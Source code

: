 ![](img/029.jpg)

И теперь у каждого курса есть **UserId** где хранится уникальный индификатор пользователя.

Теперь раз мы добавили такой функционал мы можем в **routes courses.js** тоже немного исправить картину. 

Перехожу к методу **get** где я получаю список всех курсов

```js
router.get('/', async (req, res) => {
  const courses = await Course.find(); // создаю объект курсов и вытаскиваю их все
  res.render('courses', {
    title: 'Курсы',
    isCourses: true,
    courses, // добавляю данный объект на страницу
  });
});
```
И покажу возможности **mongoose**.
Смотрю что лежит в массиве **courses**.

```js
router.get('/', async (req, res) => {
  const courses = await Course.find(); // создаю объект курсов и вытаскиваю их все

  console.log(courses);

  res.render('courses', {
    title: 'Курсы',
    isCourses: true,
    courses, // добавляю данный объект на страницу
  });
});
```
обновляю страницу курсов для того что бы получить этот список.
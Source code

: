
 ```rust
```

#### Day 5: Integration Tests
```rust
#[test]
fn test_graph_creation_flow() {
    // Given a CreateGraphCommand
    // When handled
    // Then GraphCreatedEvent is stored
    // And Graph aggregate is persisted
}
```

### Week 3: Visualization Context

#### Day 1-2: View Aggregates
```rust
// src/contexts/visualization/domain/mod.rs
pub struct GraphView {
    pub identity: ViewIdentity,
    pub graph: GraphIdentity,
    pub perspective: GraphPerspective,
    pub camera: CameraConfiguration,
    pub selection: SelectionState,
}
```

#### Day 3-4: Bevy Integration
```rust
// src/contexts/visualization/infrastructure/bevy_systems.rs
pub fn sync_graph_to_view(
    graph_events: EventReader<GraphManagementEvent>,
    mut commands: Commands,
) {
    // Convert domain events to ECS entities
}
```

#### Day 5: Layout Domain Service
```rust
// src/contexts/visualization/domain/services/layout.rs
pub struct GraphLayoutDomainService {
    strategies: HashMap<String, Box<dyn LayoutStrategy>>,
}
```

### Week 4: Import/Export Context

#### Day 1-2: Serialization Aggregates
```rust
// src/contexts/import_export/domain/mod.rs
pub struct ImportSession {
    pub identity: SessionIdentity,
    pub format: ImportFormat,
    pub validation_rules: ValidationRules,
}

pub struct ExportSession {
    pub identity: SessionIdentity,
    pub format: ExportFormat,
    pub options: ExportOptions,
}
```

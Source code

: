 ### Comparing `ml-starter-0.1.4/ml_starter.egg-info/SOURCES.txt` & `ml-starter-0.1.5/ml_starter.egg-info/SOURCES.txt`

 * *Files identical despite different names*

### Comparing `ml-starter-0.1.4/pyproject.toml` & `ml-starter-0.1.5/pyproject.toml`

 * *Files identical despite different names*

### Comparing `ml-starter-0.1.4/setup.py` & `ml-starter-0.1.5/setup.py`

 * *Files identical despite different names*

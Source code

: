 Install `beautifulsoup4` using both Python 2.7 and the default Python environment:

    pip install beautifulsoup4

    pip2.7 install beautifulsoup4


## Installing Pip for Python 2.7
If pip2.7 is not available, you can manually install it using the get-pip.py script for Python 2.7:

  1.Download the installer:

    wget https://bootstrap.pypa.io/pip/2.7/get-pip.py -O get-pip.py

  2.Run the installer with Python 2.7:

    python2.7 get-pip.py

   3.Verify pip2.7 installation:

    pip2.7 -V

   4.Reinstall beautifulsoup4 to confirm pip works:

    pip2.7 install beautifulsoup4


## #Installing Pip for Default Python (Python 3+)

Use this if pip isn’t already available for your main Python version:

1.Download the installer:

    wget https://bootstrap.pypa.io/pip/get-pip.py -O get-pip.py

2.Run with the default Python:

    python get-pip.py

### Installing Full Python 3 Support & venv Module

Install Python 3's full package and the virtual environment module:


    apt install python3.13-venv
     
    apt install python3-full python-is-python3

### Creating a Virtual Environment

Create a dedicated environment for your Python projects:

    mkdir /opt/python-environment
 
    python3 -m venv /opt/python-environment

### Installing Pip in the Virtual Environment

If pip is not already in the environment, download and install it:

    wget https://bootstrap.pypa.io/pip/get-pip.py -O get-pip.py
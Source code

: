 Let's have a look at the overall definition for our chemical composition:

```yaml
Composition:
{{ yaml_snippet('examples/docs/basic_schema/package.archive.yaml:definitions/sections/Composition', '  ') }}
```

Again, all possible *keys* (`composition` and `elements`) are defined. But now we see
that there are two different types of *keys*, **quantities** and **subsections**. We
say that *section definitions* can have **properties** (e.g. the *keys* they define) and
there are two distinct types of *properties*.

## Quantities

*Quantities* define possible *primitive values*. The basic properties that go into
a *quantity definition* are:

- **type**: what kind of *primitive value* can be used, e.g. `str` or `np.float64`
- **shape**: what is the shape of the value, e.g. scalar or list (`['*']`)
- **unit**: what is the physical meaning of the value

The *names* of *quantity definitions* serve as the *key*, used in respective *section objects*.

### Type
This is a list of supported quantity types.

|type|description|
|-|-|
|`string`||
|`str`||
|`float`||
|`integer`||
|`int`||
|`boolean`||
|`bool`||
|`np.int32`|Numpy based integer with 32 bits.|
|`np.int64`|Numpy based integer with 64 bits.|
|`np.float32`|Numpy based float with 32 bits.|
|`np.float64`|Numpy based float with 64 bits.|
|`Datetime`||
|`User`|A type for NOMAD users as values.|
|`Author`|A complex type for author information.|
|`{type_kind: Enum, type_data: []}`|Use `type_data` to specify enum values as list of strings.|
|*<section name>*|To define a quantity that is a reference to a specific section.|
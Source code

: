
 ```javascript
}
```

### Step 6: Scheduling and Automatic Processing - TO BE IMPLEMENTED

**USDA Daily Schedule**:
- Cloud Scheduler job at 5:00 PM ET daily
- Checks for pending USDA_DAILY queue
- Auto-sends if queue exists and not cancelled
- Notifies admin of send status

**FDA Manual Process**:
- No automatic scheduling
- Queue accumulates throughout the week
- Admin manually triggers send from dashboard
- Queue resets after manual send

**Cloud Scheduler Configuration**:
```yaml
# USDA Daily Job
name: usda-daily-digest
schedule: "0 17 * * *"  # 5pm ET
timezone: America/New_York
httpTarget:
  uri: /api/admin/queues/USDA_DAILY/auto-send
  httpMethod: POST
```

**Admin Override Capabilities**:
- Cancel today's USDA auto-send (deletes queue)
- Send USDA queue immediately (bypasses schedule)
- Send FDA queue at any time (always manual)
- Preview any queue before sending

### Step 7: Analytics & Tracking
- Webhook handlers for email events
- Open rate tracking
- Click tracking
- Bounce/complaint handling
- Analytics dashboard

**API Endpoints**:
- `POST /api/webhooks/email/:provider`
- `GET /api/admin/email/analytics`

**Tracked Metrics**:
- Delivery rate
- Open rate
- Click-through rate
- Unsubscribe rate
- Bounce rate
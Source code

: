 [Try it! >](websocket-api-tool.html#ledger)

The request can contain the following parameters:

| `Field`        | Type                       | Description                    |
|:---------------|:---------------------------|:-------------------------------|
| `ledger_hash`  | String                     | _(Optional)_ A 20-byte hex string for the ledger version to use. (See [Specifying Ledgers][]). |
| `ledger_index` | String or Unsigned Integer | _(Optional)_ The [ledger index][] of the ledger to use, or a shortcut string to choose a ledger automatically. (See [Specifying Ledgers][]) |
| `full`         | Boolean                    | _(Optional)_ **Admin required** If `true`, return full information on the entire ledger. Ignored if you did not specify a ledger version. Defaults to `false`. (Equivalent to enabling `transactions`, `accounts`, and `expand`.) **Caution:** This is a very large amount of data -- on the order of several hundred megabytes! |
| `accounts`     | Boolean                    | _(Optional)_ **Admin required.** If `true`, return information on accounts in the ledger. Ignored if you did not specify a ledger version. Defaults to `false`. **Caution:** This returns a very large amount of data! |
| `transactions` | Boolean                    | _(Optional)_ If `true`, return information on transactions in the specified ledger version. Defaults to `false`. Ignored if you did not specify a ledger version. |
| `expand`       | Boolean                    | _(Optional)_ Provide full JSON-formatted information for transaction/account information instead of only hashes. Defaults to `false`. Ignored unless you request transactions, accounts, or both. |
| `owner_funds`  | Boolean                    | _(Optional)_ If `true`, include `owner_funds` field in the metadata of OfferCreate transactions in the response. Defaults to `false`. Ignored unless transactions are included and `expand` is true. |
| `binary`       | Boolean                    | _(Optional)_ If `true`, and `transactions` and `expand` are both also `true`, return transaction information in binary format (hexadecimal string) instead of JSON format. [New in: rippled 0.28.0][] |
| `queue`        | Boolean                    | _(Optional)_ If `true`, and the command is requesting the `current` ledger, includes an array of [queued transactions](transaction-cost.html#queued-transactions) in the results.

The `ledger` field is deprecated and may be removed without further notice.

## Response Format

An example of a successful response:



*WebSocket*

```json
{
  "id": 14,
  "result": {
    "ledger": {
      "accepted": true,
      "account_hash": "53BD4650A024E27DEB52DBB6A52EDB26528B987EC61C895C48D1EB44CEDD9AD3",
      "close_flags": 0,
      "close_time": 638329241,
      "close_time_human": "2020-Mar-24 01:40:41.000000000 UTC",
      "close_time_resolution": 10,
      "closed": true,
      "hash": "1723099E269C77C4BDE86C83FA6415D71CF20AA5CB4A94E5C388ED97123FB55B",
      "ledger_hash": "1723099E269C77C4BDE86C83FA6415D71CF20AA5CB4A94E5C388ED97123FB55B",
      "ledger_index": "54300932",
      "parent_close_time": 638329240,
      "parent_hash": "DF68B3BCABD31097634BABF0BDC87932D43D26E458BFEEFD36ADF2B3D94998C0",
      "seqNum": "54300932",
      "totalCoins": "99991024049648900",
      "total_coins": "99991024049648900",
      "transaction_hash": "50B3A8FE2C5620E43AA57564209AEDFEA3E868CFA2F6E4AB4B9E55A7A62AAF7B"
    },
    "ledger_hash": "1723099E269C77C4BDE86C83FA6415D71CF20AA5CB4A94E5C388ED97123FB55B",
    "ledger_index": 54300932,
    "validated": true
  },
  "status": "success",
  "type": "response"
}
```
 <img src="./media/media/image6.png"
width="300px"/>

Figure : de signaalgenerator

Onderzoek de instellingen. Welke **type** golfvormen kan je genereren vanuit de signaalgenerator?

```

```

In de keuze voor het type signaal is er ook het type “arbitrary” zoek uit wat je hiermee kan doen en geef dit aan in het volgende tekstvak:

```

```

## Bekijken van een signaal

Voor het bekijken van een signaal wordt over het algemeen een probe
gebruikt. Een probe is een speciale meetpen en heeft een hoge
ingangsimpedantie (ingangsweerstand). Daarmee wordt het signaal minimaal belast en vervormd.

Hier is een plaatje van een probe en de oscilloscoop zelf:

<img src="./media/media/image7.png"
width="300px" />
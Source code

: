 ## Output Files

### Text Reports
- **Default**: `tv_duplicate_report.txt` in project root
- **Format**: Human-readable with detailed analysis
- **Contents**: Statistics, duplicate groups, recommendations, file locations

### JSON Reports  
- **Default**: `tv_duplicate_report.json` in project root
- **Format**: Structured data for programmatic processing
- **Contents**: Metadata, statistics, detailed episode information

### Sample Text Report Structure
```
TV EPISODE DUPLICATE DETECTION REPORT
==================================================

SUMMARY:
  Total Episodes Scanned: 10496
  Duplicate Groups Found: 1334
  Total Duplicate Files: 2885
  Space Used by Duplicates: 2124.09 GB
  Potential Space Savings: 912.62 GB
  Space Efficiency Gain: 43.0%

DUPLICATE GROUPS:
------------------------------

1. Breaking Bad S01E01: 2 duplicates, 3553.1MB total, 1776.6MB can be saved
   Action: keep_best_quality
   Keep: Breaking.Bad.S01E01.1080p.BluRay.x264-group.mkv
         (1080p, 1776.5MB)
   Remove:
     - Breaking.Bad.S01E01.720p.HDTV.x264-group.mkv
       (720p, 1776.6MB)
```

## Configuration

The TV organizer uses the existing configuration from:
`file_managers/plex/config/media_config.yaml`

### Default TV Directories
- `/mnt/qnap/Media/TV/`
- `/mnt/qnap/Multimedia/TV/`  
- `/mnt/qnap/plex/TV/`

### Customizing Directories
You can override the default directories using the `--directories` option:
────────────────
* _EXERCISE_:
The result is a copy of every line above where the word "version" shows up.

* _ANSWER TO THIS TASK_:
Use this if pip isn’t already available for your main Python version:
| `ledger_hash`  | String                     | _(Optional)_ A 20-byte hex string for the ledger version to use. (See [Specifying Ledgers][]). |
| `full`         | Boolean                    | _(Optional)_ **Admin required** If `true`, return full information on the entire ledger. Ignored if you did not specify a ledger version. Defaults to `false`. (Equivalent to enabling `transactions`, `accounts`, and `expand`.) **Caution:** This is a very large amount of data -- on the order of several hundred megabytes! |
| `accounts`     | Boolean                    | _(Optional)_ **Admin required.** If `true`, return information on accounts in the ledger. Ignored if you did not specify a ledger version. Defaults to `false`. **Caution:** This returns a very large amount of data! |
| `transactions` | Boolean                    | _(Optional)_ If `true`, return information on transactions in the specified ledger version. Defaults to `false`. Ignored if you did not specify a ledger version. |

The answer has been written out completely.